Copy every line from the material below that holds "MyImages".

-- RECORDS SUPPLIED --
※ ※ ※

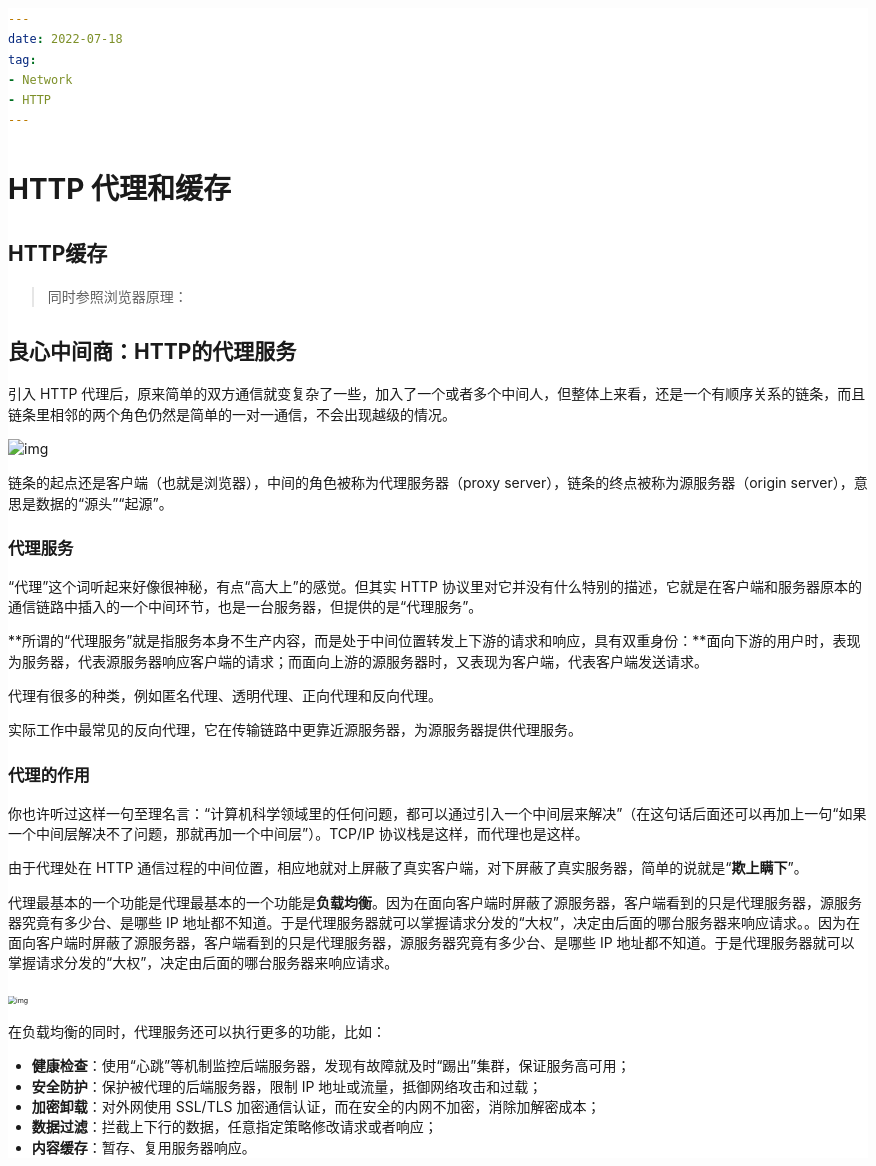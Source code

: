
```yaml
---
date: 2022-07-18
tag:
- Network
- HTTP
---
```


# HTTP 代理和缓存

## HTTP缓存

> 同时参照浏览器原理：



## 良心中间商：HTTP的代理服务

引入 HTTP 代理后，原来简单的双方通信就变复杂了一些，加入了一个或者多个中间人，但整体上来看，还是一个有顺序关系的链条，而且链条里相邻的两个角色仍然是简单的一对一通信，不会出现越级的情况。

![img](https://mc-web-1259409954.cos.ap-guangzhou.myqcloud.com/MyImages/202205142254118.png)

链条的起点还是客户端（也就是浏览器），中间的角色被称为代理服务器（proxy server），链条的终点被称为源服务器（origin server），意思是数据的“源头”“起源”。

### 代理服务

“代理”这个词听起来好像很神秘，有点“高大上”的感觉。但其实 HTTP 协议里对它并没有什么特别的描述，它就是在客户端和服务器原本的通信链路中插入的一个中间环节，也是一台服务器，但提供的是“代理服务”。

**所谓的“代理服务”就是指服务本身不生产内容，而是处于中间位置转发上下游的请求和响应，具有双重身份：**面向下游的用户时，表现为服务器，代表源服务器响应客户端的请求；而面向上游的源服务器时，又表现为客户端，代表客户端发送请求。

代理有很多的种类，例如匿名代理、透明代理、正向代理和反向代理。

实际工作中最常见的反向代理，它在传输链路中更靠近源服务器，为源服务器提供代理服务。

### 代理的作用

你也许听过这样一句至理名言：“计算机科学领域里的任何问题，都可以通过引入一个中间层来解决”（在这句话后面还可以再加上一句“如果一个中间层解决不了问题，那就再加一个中间层”）。TCP/IP 协议栈是这样，而代理也是这样。

由于代理处在 HTTP 通信过程的中间位置，相应地就对上屏蔽了真实客户端，对下屏蔽了真实服务器，简单的说就是“**欺上瞒下**”。

代理最基本的一个功能是代理最基本的一个功能是**负载均衡**。因为在面向客户端时屏蔽了源服务器，客户端看到的只是代理服务器，源服务器究竟有多少台、是哪些 IP 地址都不知道。于是代理服务器就可以掌握请求分发的“大权”，决定由后面的哪台服务器来响应请求。。因为在面向客户端时屏蔽了源服务器，客户端看到的只是代理服务器，源服务器究竟有多少台、是哪些 IP 地址都不知道。于是代理服务器就可以掌握请求分发的“大权”，决定由后面的哪台服务器来响应请求。

<img src="https://mc-web-1259409954.cos.ap-guangzhou.myqcloud.com/MyImages/202205151129096.png" alt="img" style="zoom:50%;" />

在负载均衡的同时，代理服务还可以执行更多的功能，比如：

- **健康检查**：使用“心跳”等机制监控后端服务器，发现有故障就及时“踢出”集群，保证服务高可用；
- **安全防护**：保护被代理的后端服务器，限制 IP 地址或流量，抵御网络攻击和过载；
- **加密卸载**：对外网使用 SSL/TLS 加密通信认证，而在安全的内网不加密，消除加解密成本；
- **数据过滤**：拦截上下行的数据，任意指定策略修改请求或者响应；
- **内容缓存**：暂存、复用服务器响应。
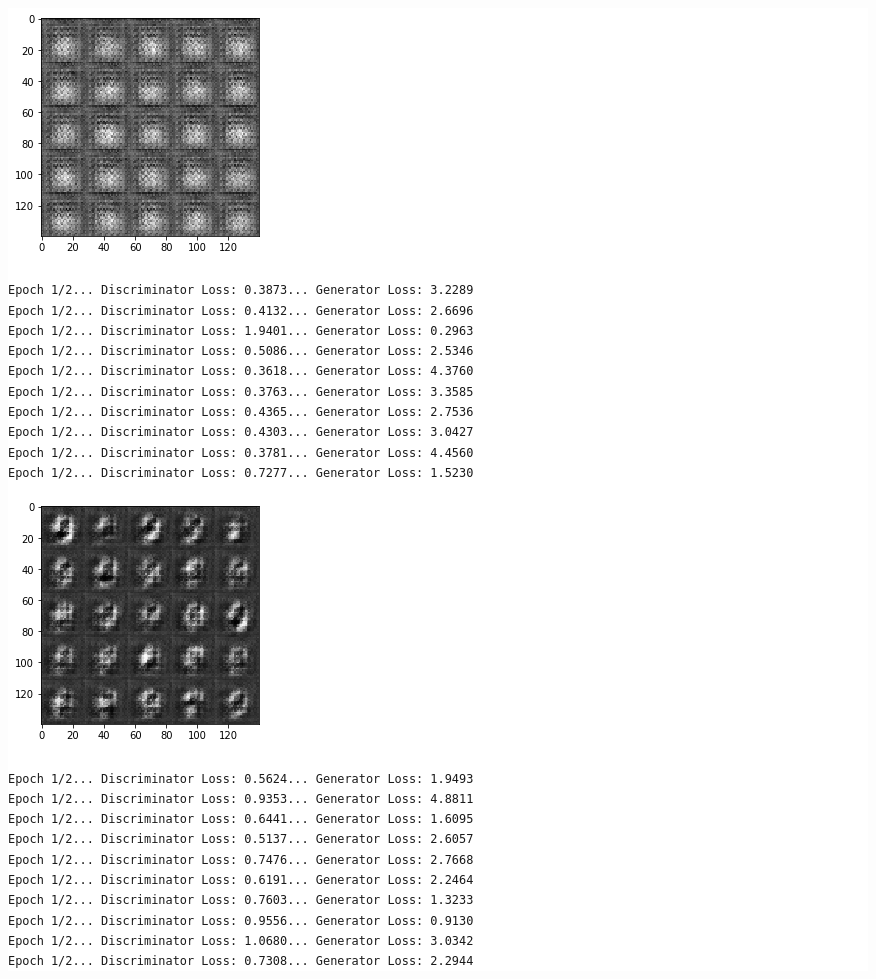 
![png](./images/output_26_1.png)


    Epoch 1/2... Discriminator Loss: 0.3873... Generator Loss: 3.2289
    Epoch 1/2... Discriminator Loss: 0.4132... Generator Loss: 2.6696
    Epoch 1/2... Discriminator Loss: 1.9401... Generator Loss: 0.2963
    Epoch 1/2... Discriminator Loss: 0.5086... Generator Loss: 2.5346
    Epoch 1/2... Discriminator Loss: 0.3618... Generator Loss: 4.3760
    Epoch 1/2... Discriminator Loss: 0.3763... Generator Loss: 3.3585
    Epoch 1/2... Discriminator Loss: 0.4365... Generator Loss: 2.7536
    Epoch 1/2... Discriminator Loss: 0.4303... Generator Loss: 3.0427
    Epoch 1/2... Discriminator Loss: 0.3781... Generator Loss: 4.4560
    Epoch 1/2... Discriminator Loss: 0.7277... Generator Loss: 1.5230
    


![png](./images/output_26_3.png)


    Epoch 1/2... Discriminator Loss: 0.5624... Generator Loss: 1.9493
    Epoch 1/2... Discriminator Loss: 0.9353... Generator Loss: 4.8811
    Epoch 1/2... Discriminator Loss: 0.6441... Generator Loss: 1.6095
    Epoch 1/2... Discriminator Loss: 0.5137... Generator Loss: 2.6057
    Epoch 1/2... Discriminator Loss: 0.7476... Generator Loss: 2.7668
    Epoch 1/2... Discriminator Loss: 0.6191... Generator Loss: 2.2464
    Epoch 1/2... Discriminator Loss: 0.7603... Generator Loss: 1.3233
    Epoch 1/2... Discriminator Loss: 0.9556... Generator Loss: 0.9130
    Epoch 1/2... Discriminator Loss: 1.0680... Generator Loss: 3.0342
    Epoch 1/2... Discriminator Loss: 0.7308... Generator Loss: 2.2944
    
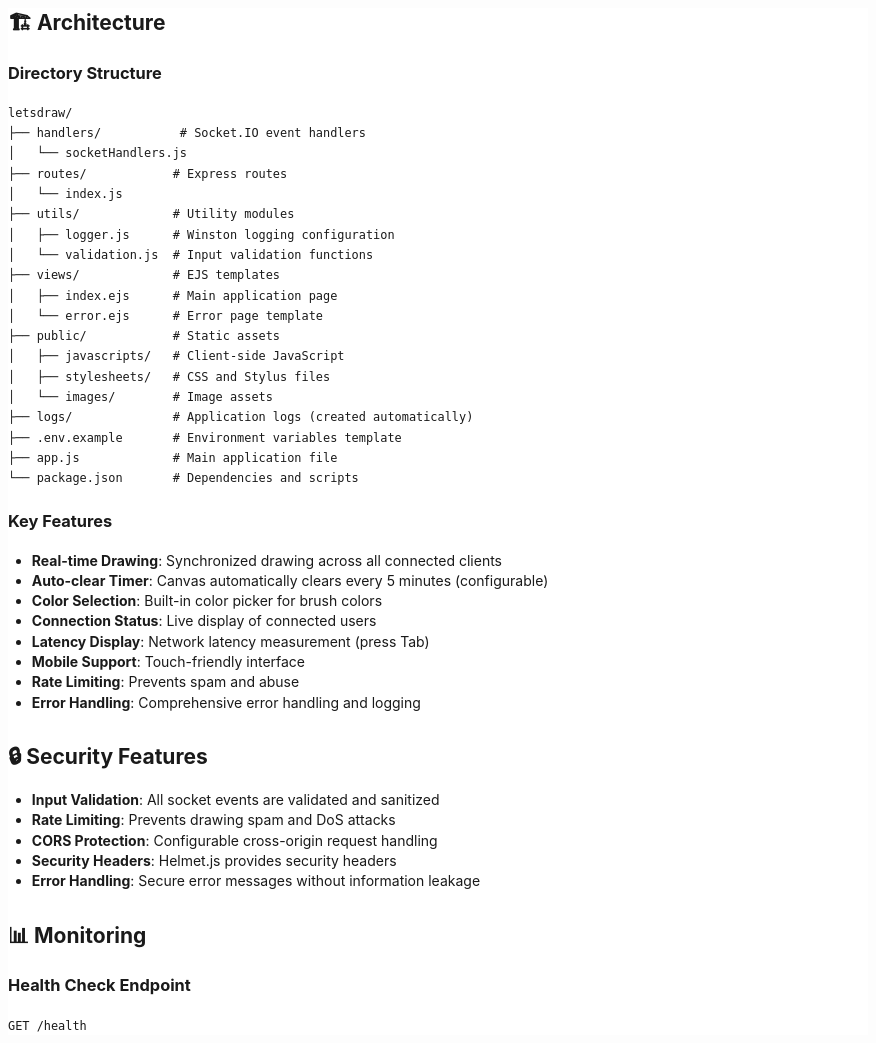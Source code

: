 ## 🏗️ Architecture

### Directory Structure
```
letsdraw/
├── handlers/           # Socket.IO event handlers
│   └── socketHandlers.js
├── routes/            # Express routes
│   └── index.js
├── utils/             # Utility modules
│   ├── logger.js      # Winston logging configuration
│   └── validation.js  # Input validation functions
├── views/             # EJS templates
│   ├── index.ejs      # Main application page
│   └── error.ejs      # Error page template
├── public/            # Static assets
│   ├── javascripts/   # Client-side JavaScript
│   ├── stylesheets/   # CSS and Stylus files
│   └── images/        # Image assets
├── logs/              # Application logs (created automatically)
├── .env.example       # Environment variables template
├── app.js             # Main application file
└── package.json       # Dependencies and scripts
```

### Key Features

- **Real-time Drawing**: Synchronized drawing across all connected clients
- **Auto-clear Timer**: Canvas automatically clears every 5 minutes (configurable)
- **Color Selection**: Built-in color picker for brush colors
- **Connection Status**: Live display of connected users
- **Latency Display**: Network latency measurement (press Tab)
- **Mobile Support**: Touch-friendly interface
- **Rate Limiting**: Prevents spam and abuse
- **Error Handling**: Comprehensive error handling and logging

## 🔒 Security Features

- **Input Validation**: All socket events are validated and sanitized
- **Rate Limiting**: Prevents drawing spam and DoS attacks
- **CORS Protection**: Configurable cross-origin request handling
- **Security Headers**: Helmet.js provides security headers
- **Error Handling**: Secure error messages without information leakage

## 📊 Monitoring

### Health Check Endpoint
```bash
GET /health
```

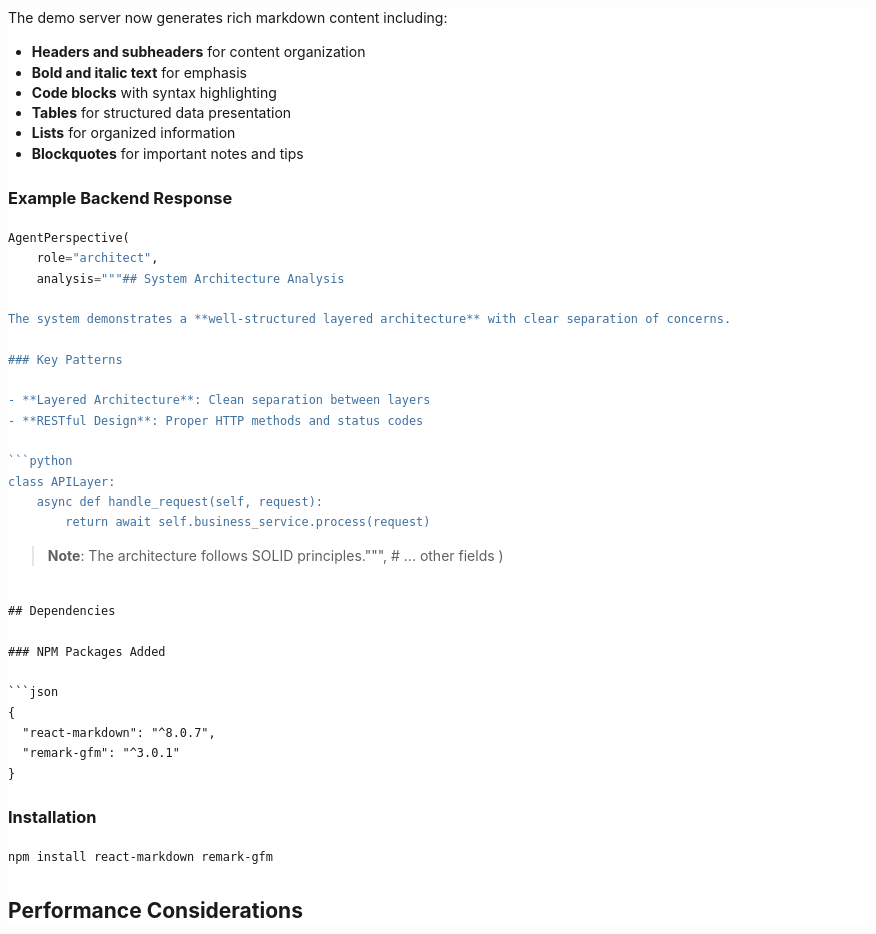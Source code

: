 The demo server now generates rich markdown content including:

- **Headers and subheaders** for content organization
- **Bold and italic text** for emphasis
- **Code blocks** with syntax highlighting
- **Tables** for structured data presentation
- **Lists** for organized information
- **Blockquotes** for important notes and tips

### Example Backend Response

```python
AgentPerspective(
    role="architect",
    analysis="""## System Architecture Analysis

The system demonstrates a **well-structured layered architecture** with clear separation of concerns.

### Key Patterns

- **Layered Architecture**: Clean separation between layers
- **RESTful Design**: Proper HTTP methods and status codes

```python
class APILayer:
    async def handle_request(self, request):
        return await self.business_service.process(request)
```

> **Note**: The architecture follows SOLID principles.""",
    # ... other fields
)
```

## Dependencies

### NPM Packages Added

```json
{
  "react-markdown": "^8.0.7",
  "remark-gfm": "^3.0.1"
}
```

### Installation

```bash
npm install react-markdown remark-gfm
```

## Performance Considerations
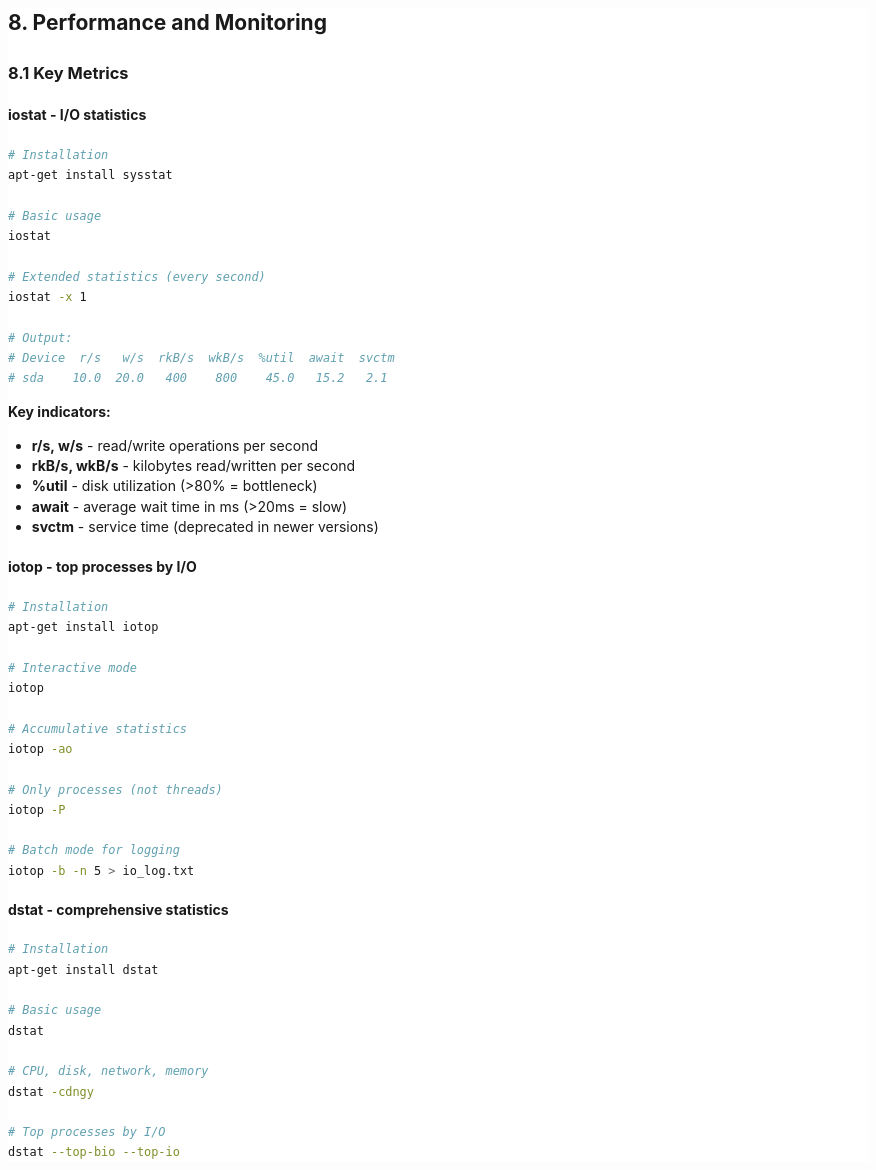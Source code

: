 
## 8. Performance and Monitoring

### 8.1 Key Metrics

#### iostat - I/O statistics
```bash
# Installation
apt-get install sysstat

# Basic usage
iostat

# Extended statistics (every second)
iostat -x 1

# Output:
# Device  r/s   w/s  rkB/s  wkB/s  %util  await  svctm
# sda    10.0  20.0   400    800    45.0   15.2   2.1
```

**Key indicators:**
- **r/s, w/s** - read/write operations per second
- **rkB/s, wkB/s** - kilobytes read/written per second
- **%util** - disk utilization (>80% = bottleneck)
- **await** - average wait time in ms (>20ms = slow)
- **svctm** - service time (deprecated in newer versions)

#### iotop - top processes by I/O
```bash
# Installation
apt-get install iotop

# Interactive mode
iotop

# Accumulative statistics
iotop -ao

# Only processes (not threads)
iotop -P

# Batch mode for logging
iotop -b -n 5 > io_log.txt
```

#### dstat - comprehensive statistics
```bash
# Installation
apt-get install dstat

# Basic usage
dstat

# CPU, disk, network, memory
dstat -cdngy

# Top processes by I/O
dstat --top-bio --top-io
```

※ ※ ※

-- RESPONSE --
![img](https://mc-web-1259409954.cos.ap-guangzhou.myqcloud.com/MyImages/202205142254118.png)
<img src="https://mc-web-1259409954.cos.ap-guangzhou.myqcloud.com/MyImages/202205151129096.png" alt="img" style="zoom:50%;" />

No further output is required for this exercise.